Extracted records
┄┄┄┄┄┄
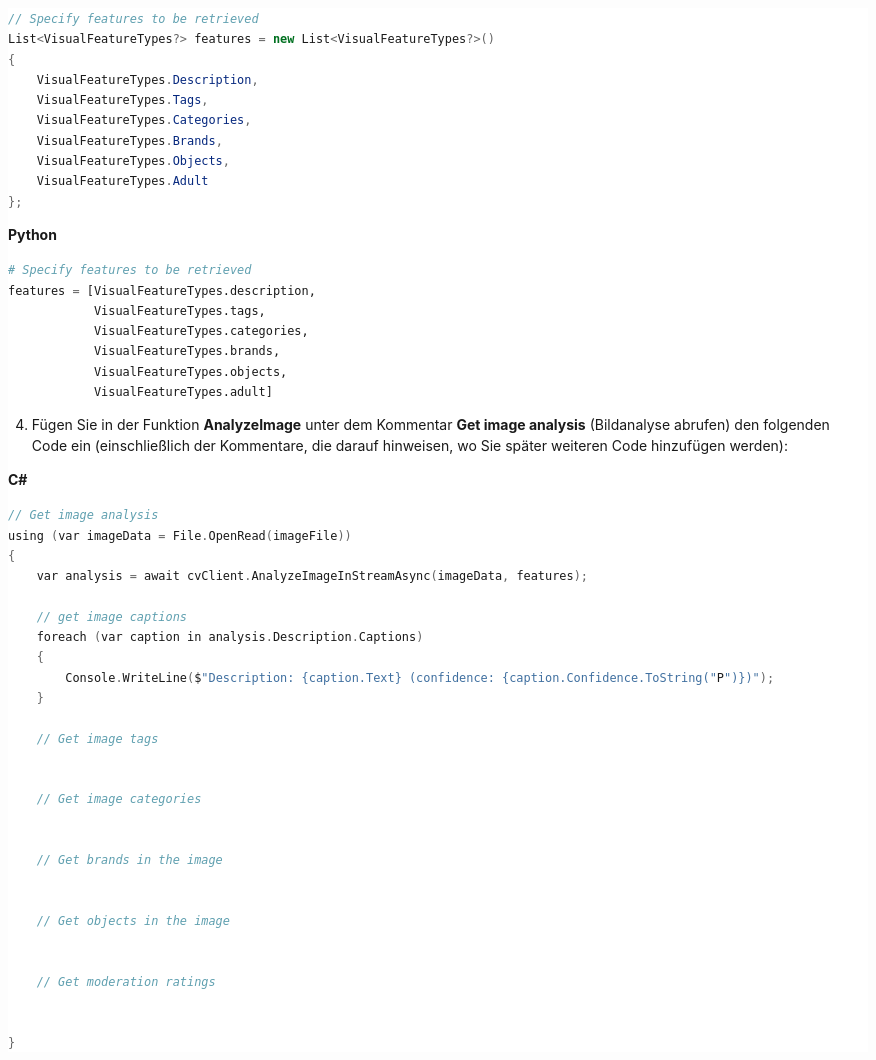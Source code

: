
 ```C#
// Specify features to be retrieved
List<VisualFeatureTypes?> features = new List<VisualFeatureTypes?>()
{
    VisualFeatureTypes.Description,
    VisualFeatureTypes.Tags,
    VisualFeatureTypes.Categories,
    VisualFeatureTypes.Brands,
    VisualFeatureTypes.Objects,
    VisualFeatureTypes.Adult
};
```

**Python**

```Python
# Specify features to be retrieved
features = [VisualFeatureTypes.description,
            VisualFeatureTypes.tags,
            VisualFeatureTypes.categories,
            VisualFeatureTypes.brands,
            VisualFeatureTypes.objects,
            VisualFeatureTypes.adult]
```
    
4. Fügen Sie in der Funktion **AnalyzeImage** unter dem Kommentar **Get image analysis** (Bildanalyse abrufen) den folgenden Code ein (einschließlich der Kommentare, die darauf hinweisen, wo Sie später weiteren Code hinzufügen werden):

**C#**

```C
// Get image analysis
using (var imageData = File.OpenRead(imageFile))
{    
    var analysis = await cvClient.AnalyzeImageInStreamAsync(imageData, features);

    // get image captions
    foreach (var caption in analysis.Description.Captions)
    {
        Console.WriteLine($"Description: {caption.Text} (confidence: {caption.Confidence.ToString("P")})");
    }

    // Get image tags


    // Get image categories


    // Get brands in the image


    // Get objects in the image


    // Get moderation ratings
    

}            
```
┄┄┄┄┄┄
What is expected
The required output is every line of the data above, set down exactly and stripped of pictures.

Finished task
Source code

:
 ```C#
// Specify features to be retrieved
List<VisualFeatureTypes?> features = new List<VisualFeatureTypes?>()
{
    VisualFeatureTypes.Description,
    VisualFeatureTypes.Tags,
    VisualFeatureTypes.Categories,
    VisualFeatureTypes.Brands,
    VisualFeatureTypes.Objects,
    VisualFeatureTypes.Adult
};
```

**Python**

```Python
# Specify features to be retrieved
features = [VisualFeatureTypes.description,
            VisualFeatureTypes.tags,
            VisualFeatureTypes.categories,
            VisualFeatureTypes.brands,
            VisualFeatureTypes.objects,
            VisualFeatureTypes.adult]
```
    
4. Fügen Sie in der Funktion **AnalyzeImage** unter dem Kommentar **Get image analysis** (Bildanalyse abrufen) den folgenden Code ein (einschließlich der Kommentare, die darauf hinweisen, wo Sie später weiteren Code hinzufügen werden):

**C#**

```C
// Get image analysis
using (var imageData = File.OpenRead(imageFile))
{    
    var analysis = await cvClient.AnalyzeImageInStreamAsync(imageData, features);

    // get image captions
    foreach (var caption in analysis.Description.Captions)
    {
        Console.WriteLine($"Description: {caption.Text} (confidence: {caption.Confidence.ToString("P")})");
    }

    // Get image tags


    // Get image categories


    // Get brands in the image


    // Get objects in the image


    // Get moderation ratings
    

}            
```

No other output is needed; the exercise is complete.